## WHAT THIS TASK INVOLVES
Restate all entries word for word, minus pictures.

## RECORDS FOR THIS TASK
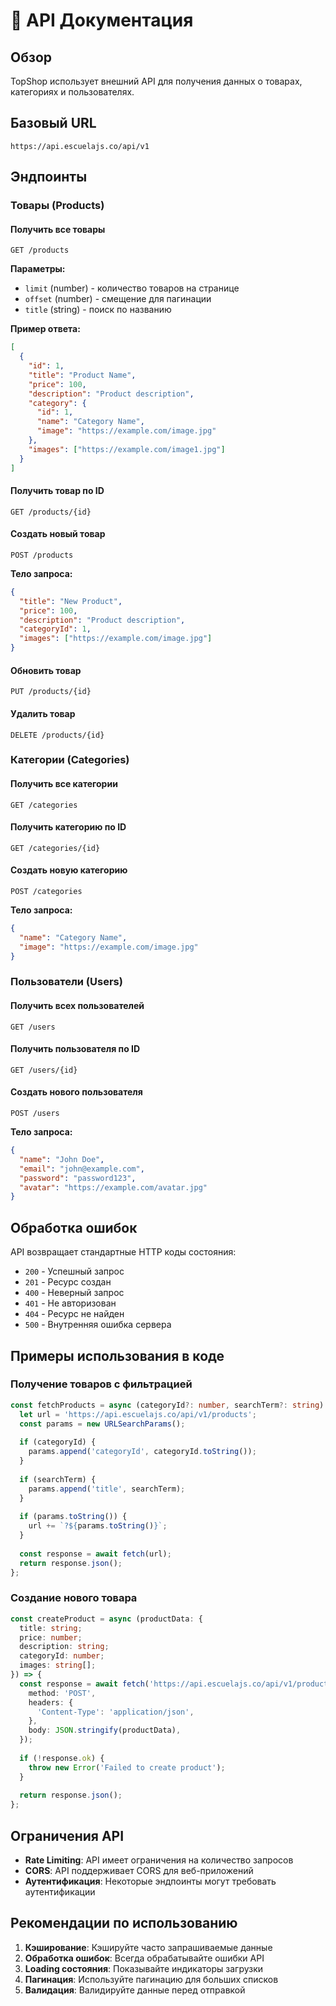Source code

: # 📡 API Документация

## Обзор

TopShop использует внешний API для получения данных о товарах, категориях и пользователях.

## Базовый URL

```
https://api.escuelajs.co/api/v1
```

## Эндпоинты

### Товары (Products)

#### Получить все товары
```
GET /products
```

**Параметры:**
- `limit` (number) - количество товаров на странице
- `offset` (number) - смещение для пагинации
- `title` (string) - поиск по названию

**Пример ответа:**
```json
[
  {
    "id": 1,
    "title": "Product Name",
    "price": 100,
    "description": "Product description",
    "category": {
      "id": 1,
      "name": "Category Name",
      "image": "https://example.com/image.jpg"
    },
    "images": ["https://example.com/image1.jpg"]
  }
]
```

#### Получить товар по ID
```
GET /products/{id}
```

#### Создать новый товар
```
POST /products
```

**Тело запроса:**
```json
{
  "title": "New Product",
  "price": 100,
  "description": "Product description",
  "categoryId": 1,
  "images": ["https://example.com/image.jpg"]
}
```

#### Обновить товар
```
PUT /products/{id}
```

#### Удалить товар
```
DELETE /products/{id}
```

### Категории (Categories)

#### Получить все категории
```
GET /categories
```

#### Получить категорию по ID
```
GET /categories/{id}
```

#### Создать новую категорию
```
POST /categories
```

**Тело запроса:**
```json
{
  "name": "Category Name",
  "image": "https://example.com/image.jpg"
}
```

### Пользователи (Users)

#### Получить всех пользователей
```
GET /users
```

#### Получить пользователя по ID
```
GET /users/{id}
```

#### Создать нового пользователя
```
POST /users
```

**Тело запроса:**
```json
{
  "name": "John Doe",
  "email": "john@example.com",
  "password": "password123",
  "avatar": "https://example.com/avatar.jpg"
}
```

## Обработка ошибок

API возвращает стандартные HTTP коды состояния:

- `200` - Успешный запрос
- `201` - Ресурс создан
- `400` - Неверный запрос
- `401` - Не авторизован
- `404` - Ресурс не найден
- `500` - Внутренняя ошибка сервера

## Примеры использования в коде

### Получение товаров с фильтрацией

```typescript
const fetchProducts = async (categoryId?: number, searchTerm?: string) => {
  let url = 'https://api.escuelajs.co/api/v1/products';
  const params = new URLSearchParams();
  
  if (categoryId) {
    params.append('categoryId', categoryId.toString());
  }
  
  if (searchTerm) {
    params.append('title', searchTerm);
  }
  
  if (params.toString()) {
    url += `?${params.toString()}`;
  }
  
  const response = await fetch(url);
  return response.json();
};
```

### Создание нового товара

```typescript
const createProduct = async (productData: {
  title: string;
  price: number;
  description: string;
  categoryId: number;
  images: string[];
}) => {
  const response = await fetch('https://api.escuelajs.co/api/v1/products', {
    method: 'POST',
    headers: {
      'Content-Type': 'application/json',
    },
    body: JSON.stringify(productData),
  });
  
  if (!response.ok) {
    throw new Error('Failed to create product');
  }
  
  return response.json();
};
```

## Ограничения API

- **Rate Limiting**: API имеет ограничения на количество запросов
- **CORS**: API поддерживает CORS для веб-приложений
- **Аутентификация**: Некоторые эндпоинты могут требовать аутентификации

## Рекомендации по использованию

1. **Кэширование**: Кэшируйте часто запрашиваемые данные
2. **Обработка ошибок**: Всегда обрабатывайте ошибки API
3. **Loading состояния**: Показывайте индикаторы загрузки
4. **Пагинация**: Используйте пагинацию для больших списков
5. **Валидация**: Валидируйте данные перед отправкой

## YOUR RESPONSE
Source code

: # 📡 API Документация

## Обзор

TopShop использует внешний API для получения данных о товарах, категориях и пользователях.

## Базовый URL

```
https://api.escuelajs.co/api/v1
```

## Эндпоинты

### Товары (Products)

#### Получить все товары
```
GET /products
```

**Параметры:**
- `limit` (number) - количество товаров на странице
- `offset` (number) - смещение для пагинации
- `title` (string) - поиск по названию

**Пример ответа:**
```json
[
  {
    "id": 1,
    "title": "Product Name",
    "price": 100,
    "description": "Product description",
    "category": {
      "id": 1,
      "name": "Category Name",
      "image": "https://example.com/image.jpg"
    },
    "images": ["https://example.com/image1.jpg"]
  }
]
```

#### Получить товар по ID
```
GET /products/{id}
```

#### Создать новый товар
```
POST /products
```

**Тело запроса:**
```json
{
  "title": "New Product",
  "price": 100,
  "description": "Product description",
  "categoryId": 1,
  "images": ["https://example.com/image.jpg"]
}
```

#### Обновить товар
```
PUT /products/{id}
```

#### Удалить товар
```
DELETE /products/{id}
```

### Категории (Categories)

#### Получить все категории
```
GET /categories
```

#### Получить категорию по ID
```
GET /categories/{id}
```

#### Создать новую категорию
```
POST /categories
```

**Тело запроса:**
```json
{
  "name": "Category Name",
  "image": "https://example.com/image.jpg"
}
```

### Пользователи (Users)

#### Получить всех пользователей
```
GET /users
```

#### Получить пользователя по ID
```
GET /users/{id}
```

#### Создать нового пользователя
```
POST /users
```

**Тело запроса:**
```json
{
  "name": "John Doe",
  "email": "john@example.com",
  "password": "password123",
  "avatar": "https://example.com/avatar.jpg"
}
```

## Обработка ошибок

API возвращает стандартные HTTP коды состояния:

- `200` - Успешный запрос
- `201` - Ресурс создан
- `400` - Неверный запрос
- `401` - Не авторизован
- `404` - Ресурс не найден
- `500` - Внутренняя ошибка сервера

## Примеры использования в коде

### Получение товаров с фильтрацией

```typescript
const fetchProducts = async (categoryId?: number, searchTerm?: string) => {
  let url = 'https://api.escuelajs.co/api/v1/products';
  const params = new URLSearchParams();
  
  if (categoryId) {
    params.append('categoryId', categoryId.toString());
  }
  
  if (searchTerm) {
    params.append('title', searchTerm);
  }
  
  if (params.toString()) {
    url += `?${params.toString()}`;
  }
  
  const response = await fetch(url);
  return response.json();
};
```

### Создание нового товара

```typescript
const createProduct = async (productData: {
  title: string;
  price: number;
  description: string;
  categoryId: number;
  images: string[];
}) => {
  const response = await fetch('https://api.escuelajs.co/api/v1/products', {
    method: 'POST',
    headers: {
      'Content-Type': 'application/json',
    },
    body: JSON.stringify(productData),
  });
  
  if (!response.ok) {
    throw new Error('Failed to create product');
  }
  
  return response.json();
};
```

## Ограничения API

- **Rate Limiting**: API имеет ограничения на количество запросов
- **CORS**: API поддерживает CORS для веб-приложений
- **Аутентификация**: Некоторые эндпоинты могут требовать аутентификации

## Рекомендации по использованию

1. **Кэширование**: Кэшируйте часто запрашиваемые данные
2. **Обработка ошибок**: Всегда обрабатывайте ошибки API
3. **Loading состояния**: Показывайте индикаторы загрузки
4. **Пагинация**: Используйте пагинацию для больших списков
5. **Валидация**: Валидируйте данные перед отправкой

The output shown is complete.